(Record set)

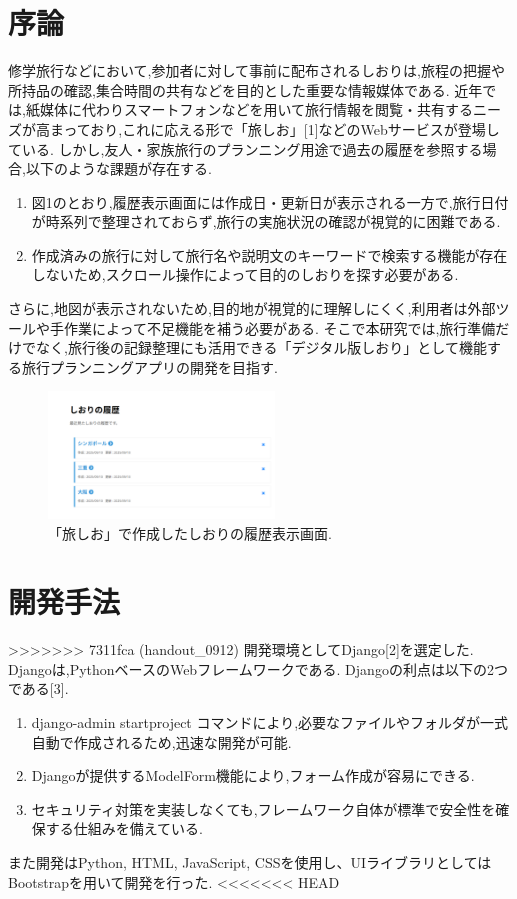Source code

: \documentclass[a4j,twocolumn]{jsarticle}
\begin{document}
\section{序論}
\label{sec:org9649b3d}
修学旅行などにおいて,参加者に対して事前に配布されるしおりは,旅程の把握や所持品の確認,集合時間の共有などを目的とした重要な情報媒体である.
近年では,紙媒体に代わりスマートフォンなどを用いて旅行情報を閲覧・共有するニーズが高まっており,これに応える形で「旅しお」[1]などのWebサービスが登場している.
しかし,友人・家族旅行のプランニング用途で過去の履歴を参照する場合,以下のような課題が存在する.
\begin{enumerate}
\item 図1のとおり,履歴表示画面には作成日・更新日が表示される一方で,旅行日付が時系列で整理されておらず,旅行の実施状況の確認が視覚的に困難である.
\item 作成済みの旅行に対して旅行名や説明文のキーワードで検索する機能が存在しないため,スクロール操作によって目的のしおりを探す必要がある.
\end{enumerate}
さらに,地図が表示されないため,目的地が視覚的に理解しにくく,利用者は外部ツールや手作業によって不足機能を補う必要がある.
そこで本研究では,旅行準備だけでなく,旅行後の記録整理にも活用できる「デジタル版しおり」として機能する旅行プランニングアプリの開発を目指す.

\begin{figure}[htbp]
\centering
\includegraphics[width=6cm]{./figs/rireki1.png}
\caption{\label{fig:org52c9423}「旅しお」で作成したしおりの履歴表示画面.}
\end{figure}

\section{開発手法}
\label{sec:org3064364}
>>>>>>> 7311fca (handout_0912)
開発環境としてDjango[2]を選定した.
Djangoは,PythonベースのWebフレームワークである.
Djangoの利点は以下の2つである[3].
\begin{enumerate}
\item django-admin startproject コマンドにより,必要なファイルやフォルダが一式自動で作成されるため,迅速な開発が可能.
\item Djangoが提供するModelForm機能により,フォーム作成が容易にできる.
\item セキュリティ対策を実装しなくても,フレームワーク自体が標準で安全性を確保する仕組みを備えている.
\end{enumerate}
また開発はPython, HTML, JavaScript, CSSを使用し、UIライブラリとしてはBootstrapを用いて開発を行った.
<<<<<<< HEAD
\end{document}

(End Record set)

Without the pictures, retype all of the data above exactly.

Output below:
Source code

: \documentclass[a4j,twocolumn]{jsarticle}
\begin{document}
\section{序論}
\label{sec:org9649b3d}
修学旅行などにおいて,参加者に対して事前に配布されるしおりは,旅程の把握や所持品の確認,集合時間の共有などを目的とした重要な情報媒体である.
近年では,紙媒体に代わりスマートフォンなどを用いて旅行情報を閲覧・共有するニーズが高まっており,これに応える形で「旅しお」[1]などのWebサービスが登場している.
しかし,友人・家族旅行のプランニング用途で過去の履歴を参照する場合,以下のような課題が存在する.
\begin{enumerate}
\item 図1のとおり,履歴表示画面には作成日・更新日が表示される一方で,旅行日付が時系列で整理されておらず,旅行の実施状況の確認が視覚的に困難である.
\item 作成済みの旅行に対して旅行名や説明文のキーワードで検索する機能が存在しないため,スクロール操作によって目的のしおりを探す必要がある.
\end{enumerate}
さらに,地図が表示されないため,目的地が視覚的に理解しにくく,利用者は外部ツールや手作業によって不足機能を補う必要がある.
そこで本研究では,旅行準備だけでなく,旅行後の記録整理にも活用できる「デジタル版しおり」として機能する旅行プランニングアプリの開発を目指す.

\begin{figure}[htbp]
\centering
\includegraphics[width=6cm]{./figs/rireki1.png}
\caption{\label{fig:org52c9423}「旅しお」で作成したしおりの履歴表示画面.}
\end{figure}

\section{開発手法}
\label{sec:org3064364}
>>>>>>> 7311fca (handout_0912)
開発環境としてDjango[2]を選定した.
Djangoは,PythonベースのWebフレームワークである.
Djangoの利点は以下の2つである[3].
\begin{enumerate}
\item django-admin startproject コマンドにより,必要なファイルやフォルダが一式自動で作成されるため,迅速な開発が可能.
\item Djangoが提供するModelForm機能により,フォーム作成が容易にできる.
\item セキュリティ対策を実装しなくても,フレームワーク自体が標準で安全性を確保する仕組みを備えている.
\end{enumerate}
また開発はPython, HTML, JavaScript, CSSを使用し、UIライブラリとしてはBootstrapを用いて開発を行った.
<<<<<<< HEAD
\end{document}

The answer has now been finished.